Once upon a time, a very long time when I was maybe eleven years old, I cycled from Truro to Perranporth, about 10 miles. Sadly, I hadn’t realised how hot it was, had forgotten to take water with me so stopped at a farmhouse on the way to ask, very nicely as I was a well brought up child, if I could please have a drink of water. “No, clear off! ” was the response and I have never forgotten that moment. Today it’s a smart looking place that looks rather like a hotel.We lived in and around Perranporth for several years and today was a bit of a memory-jogger. I loved the beach and still do.

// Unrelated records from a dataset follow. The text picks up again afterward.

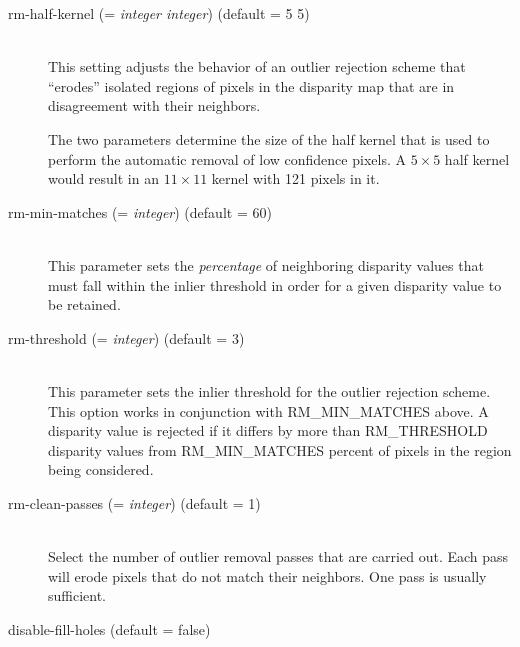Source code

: \begin{description}

\item[rm-half-kernel \textnormal{\small{(= \emph{integer integer})}} (default = 5 5)] \hfill \\
  This setting adjusts the behavior of an outlier rejection scheme
  that ``erodes'' isolated regions of pixels in the disparity map that
  are in disagreement with their neighbors.

  The two parameters determine the size of the half kernel that is
  used to perform the automatic removal of low confidence pixels.  A
  $5 \times 5$ half kernel would result in an $11 \times 11$ kernel
  with 121 pixels in it.

\item[rm-min-matches \textnormal{\small{(= \emph{integer})}} (default = 60)] \hfill \\
  This parameter sets the {\em percentage} of neighboring disparity
  values that must fall within the inlier threshold in order for a
  given disparity value to be retained.

\item[rm-threshold \textnormal{\small{(= \emph{integer})}} (default = 3)] \hfill \\
  This parameter sets the inlier threshold for the outlier rejection
  scheme.  This option works in conjunction with RM\_MIN\_MATCHES
  above.  A disparity value is rejected if it differs by more than
  RM\_THRESHOLD disparity values from RM\_MIN\_MATCHES percent of
  pixels in the region being considered.

\item[rm-clean-passes \textnormal{\small{(= \emph{integer})}} (default = 1)] \hfill \\
  Select the number of outlier removal passes that are carried out.
  Each pass will erode pixels that do not match their neighbors.  One
  pass is usually sufficient.

%
\item[disable-fill-holes (default = false)] \hfill \\


\end{description}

One summer, when I was seven,  we lived in the ground floor flat of a lovely big house, one of the terrace at the top to the left of the picture.

Another summer, we spent in a caravan and a tent on the Liskey Hill campsite and I loved every moment.

 

International Women’s Day

The following are from my post for International Women’s Day 2021 with notes from today.

I have today as on each March 8th taken a little posy to our friend next door for her wedding anniversary and in memory of her lovely husband.

Toady, the Guardian has devoted their letters page to all women correspondents. This was my letter in 2021.

And, as ever, a call out to all the women in my life, to my daughters and LiveWires, to my friends both in person and my blogging pals and to those who help to make my life better – love to you all.